12.17.14 The routine is comfortably the same this time of year. I’m up by 6 a.m. and step out the pantry door while my coffee drips into the cup. The kitties always greet me for a neck scratch and then we walk out from under the porch roof to look up for stars. The Big Dipper is just over the roof to the north, and the Long Night Moon is still a bright waning crescent in the East. I know that Jupiter would be visible if the hillside wasn’t in the way, and I know there is a meteor shower right now, but it’s cold, and as soon as I hear the final click of the espresso machine, I go back inside.
Then, it’s to my laptop, on the table in the breakfast nook, where the terrace Christmas tree has turned on by its timer out the window. Most of my adult life, I would have been out the door for a run by now, rushing back for children and work. Now, I often consider how much time I “waste” in the dark winter mornings, here in the north woods, waiting for it to be light enough to go out for a run somewhere nearby, and truly begin my day. I could be doing laundry and housecleaning, at the very least, still in my jammies, in this early morning darkness.

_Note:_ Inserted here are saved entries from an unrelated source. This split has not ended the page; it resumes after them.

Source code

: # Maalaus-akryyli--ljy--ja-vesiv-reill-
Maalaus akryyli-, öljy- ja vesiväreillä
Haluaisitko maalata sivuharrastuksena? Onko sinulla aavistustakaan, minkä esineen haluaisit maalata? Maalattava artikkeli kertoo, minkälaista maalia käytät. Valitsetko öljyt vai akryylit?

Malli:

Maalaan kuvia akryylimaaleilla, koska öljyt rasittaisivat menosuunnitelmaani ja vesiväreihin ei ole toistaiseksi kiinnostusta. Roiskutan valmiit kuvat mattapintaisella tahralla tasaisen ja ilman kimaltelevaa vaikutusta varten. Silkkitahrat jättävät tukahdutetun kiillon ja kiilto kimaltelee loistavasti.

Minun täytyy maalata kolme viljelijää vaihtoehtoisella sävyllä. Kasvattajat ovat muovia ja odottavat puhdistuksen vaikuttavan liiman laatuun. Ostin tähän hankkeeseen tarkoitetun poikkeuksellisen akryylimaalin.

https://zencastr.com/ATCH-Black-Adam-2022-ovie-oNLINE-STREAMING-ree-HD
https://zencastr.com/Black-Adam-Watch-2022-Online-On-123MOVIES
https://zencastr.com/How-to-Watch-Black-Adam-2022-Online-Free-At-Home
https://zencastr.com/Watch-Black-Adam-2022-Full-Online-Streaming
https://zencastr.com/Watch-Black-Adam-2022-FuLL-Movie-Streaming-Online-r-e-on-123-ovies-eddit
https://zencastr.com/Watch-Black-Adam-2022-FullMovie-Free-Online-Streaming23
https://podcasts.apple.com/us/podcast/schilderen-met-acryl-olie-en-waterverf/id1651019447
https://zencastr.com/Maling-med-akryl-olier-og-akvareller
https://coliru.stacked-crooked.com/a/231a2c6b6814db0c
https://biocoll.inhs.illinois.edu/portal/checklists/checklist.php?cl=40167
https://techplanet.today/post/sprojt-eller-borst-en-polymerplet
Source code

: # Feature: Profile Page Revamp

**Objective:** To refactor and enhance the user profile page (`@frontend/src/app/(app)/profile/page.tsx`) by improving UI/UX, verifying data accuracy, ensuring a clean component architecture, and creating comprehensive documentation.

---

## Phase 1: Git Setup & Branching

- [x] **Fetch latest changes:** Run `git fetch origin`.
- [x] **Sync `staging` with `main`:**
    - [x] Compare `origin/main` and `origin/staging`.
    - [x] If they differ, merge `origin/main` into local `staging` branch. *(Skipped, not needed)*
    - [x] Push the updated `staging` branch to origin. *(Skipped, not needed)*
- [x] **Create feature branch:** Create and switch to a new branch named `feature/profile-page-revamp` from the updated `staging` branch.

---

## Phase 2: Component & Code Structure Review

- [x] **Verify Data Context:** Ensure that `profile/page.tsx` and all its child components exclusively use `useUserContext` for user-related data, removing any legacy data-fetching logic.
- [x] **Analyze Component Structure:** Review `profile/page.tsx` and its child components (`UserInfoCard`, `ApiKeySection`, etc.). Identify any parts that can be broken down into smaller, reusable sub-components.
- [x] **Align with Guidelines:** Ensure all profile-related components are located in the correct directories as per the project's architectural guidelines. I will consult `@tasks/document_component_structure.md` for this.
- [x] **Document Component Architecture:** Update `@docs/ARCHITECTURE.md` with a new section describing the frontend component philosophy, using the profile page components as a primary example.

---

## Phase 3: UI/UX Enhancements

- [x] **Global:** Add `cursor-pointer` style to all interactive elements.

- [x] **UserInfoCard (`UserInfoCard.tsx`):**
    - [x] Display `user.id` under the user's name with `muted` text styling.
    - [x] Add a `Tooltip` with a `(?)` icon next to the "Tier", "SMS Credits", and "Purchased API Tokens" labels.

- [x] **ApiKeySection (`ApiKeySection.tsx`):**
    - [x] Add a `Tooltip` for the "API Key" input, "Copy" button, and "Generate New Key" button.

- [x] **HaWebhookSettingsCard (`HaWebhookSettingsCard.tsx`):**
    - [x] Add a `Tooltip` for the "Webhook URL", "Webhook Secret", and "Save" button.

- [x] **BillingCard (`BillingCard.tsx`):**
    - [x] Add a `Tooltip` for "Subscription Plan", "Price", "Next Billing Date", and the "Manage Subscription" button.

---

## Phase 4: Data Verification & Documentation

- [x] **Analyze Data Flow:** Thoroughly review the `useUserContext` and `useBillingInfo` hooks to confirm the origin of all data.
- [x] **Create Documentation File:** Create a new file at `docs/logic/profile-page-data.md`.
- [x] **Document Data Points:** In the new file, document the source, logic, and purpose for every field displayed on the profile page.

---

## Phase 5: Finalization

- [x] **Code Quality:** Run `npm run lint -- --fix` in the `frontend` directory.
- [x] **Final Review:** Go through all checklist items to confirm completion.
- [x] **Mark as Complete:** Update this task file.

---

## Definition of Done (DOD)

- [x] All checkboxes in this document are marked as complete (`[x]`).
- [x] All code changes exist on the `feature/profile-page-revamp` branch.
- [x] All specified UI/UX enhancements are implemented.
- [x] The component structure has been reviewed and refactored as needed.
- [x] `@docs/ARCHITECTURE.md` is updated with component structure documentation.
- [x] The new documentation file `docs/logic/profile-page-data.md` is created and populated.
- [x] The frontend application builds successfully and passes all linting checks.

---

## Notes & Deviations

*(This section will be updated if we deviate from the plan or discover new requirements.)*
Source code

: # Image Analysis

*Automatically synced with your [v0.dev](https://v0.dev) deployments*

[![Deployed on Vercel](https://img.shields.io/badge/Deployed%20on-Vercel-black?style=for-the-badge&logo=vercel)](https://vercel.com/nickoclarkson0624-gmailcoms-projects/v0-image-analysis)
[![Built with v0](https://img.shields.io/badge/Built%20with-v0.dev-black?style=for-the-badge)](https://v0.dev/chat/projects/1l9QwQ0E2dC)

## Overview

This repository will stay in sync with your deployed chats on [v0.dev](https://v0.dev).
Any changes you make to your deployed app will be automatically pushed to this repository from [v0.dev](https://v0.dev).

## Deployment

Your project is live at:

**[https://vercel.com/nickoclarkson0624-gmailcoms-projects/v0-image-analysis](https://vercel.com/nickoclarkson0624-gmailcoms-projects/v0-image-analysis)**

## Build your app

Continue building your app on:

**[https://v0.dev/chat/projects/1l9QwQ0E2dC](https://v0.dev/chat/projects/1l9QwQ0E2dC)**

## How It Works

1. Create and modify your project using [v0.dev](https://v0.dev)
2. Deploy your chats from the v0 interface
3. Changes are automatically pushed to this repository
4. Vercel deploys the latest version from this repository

I have an older friend in my Women’s Creative Group who says she likes to read in the early morning dark, and finds it helps her “cross over from sleep to being awake.” I’ve thought about her comment, and how it can be a very deliberate action to make that cross-over each day. The New York Times comes up as my home page, and I know I need that coffee-under-the-stars moment to prepare for the headlines. Usually, it’s the first place I read. But, not in the Winter. Instead, I check to see if there are emails from loved ones or Facebook posts that came in after I went to bed. Then, I read the poem for the day on several different poetry sites. And, I have a half-dozen photography blogs, with tags lines like, “a place for things which make my heart beat faster”, and stunningly beautiful photos of the season, from all over the world, pop up on my screen. Next, there’s a young woman in New York, who is dying from cancer, and I check in at her blog to see how she is doing. There’s a woman in Portland, who adopted a baby girl awhile back, and her photographs and words always shine dazzling light into the darkness. And, there’s an older lady in Connecticut, who lives alone in a cottage with her dog and cat, and I find that her independence somehow inspires me.
Before I know it, a few hours have flown by, and I can see blue light out my window. I know it’s time to get on with my day. On the best mornings, I feel like it was a good cross-over.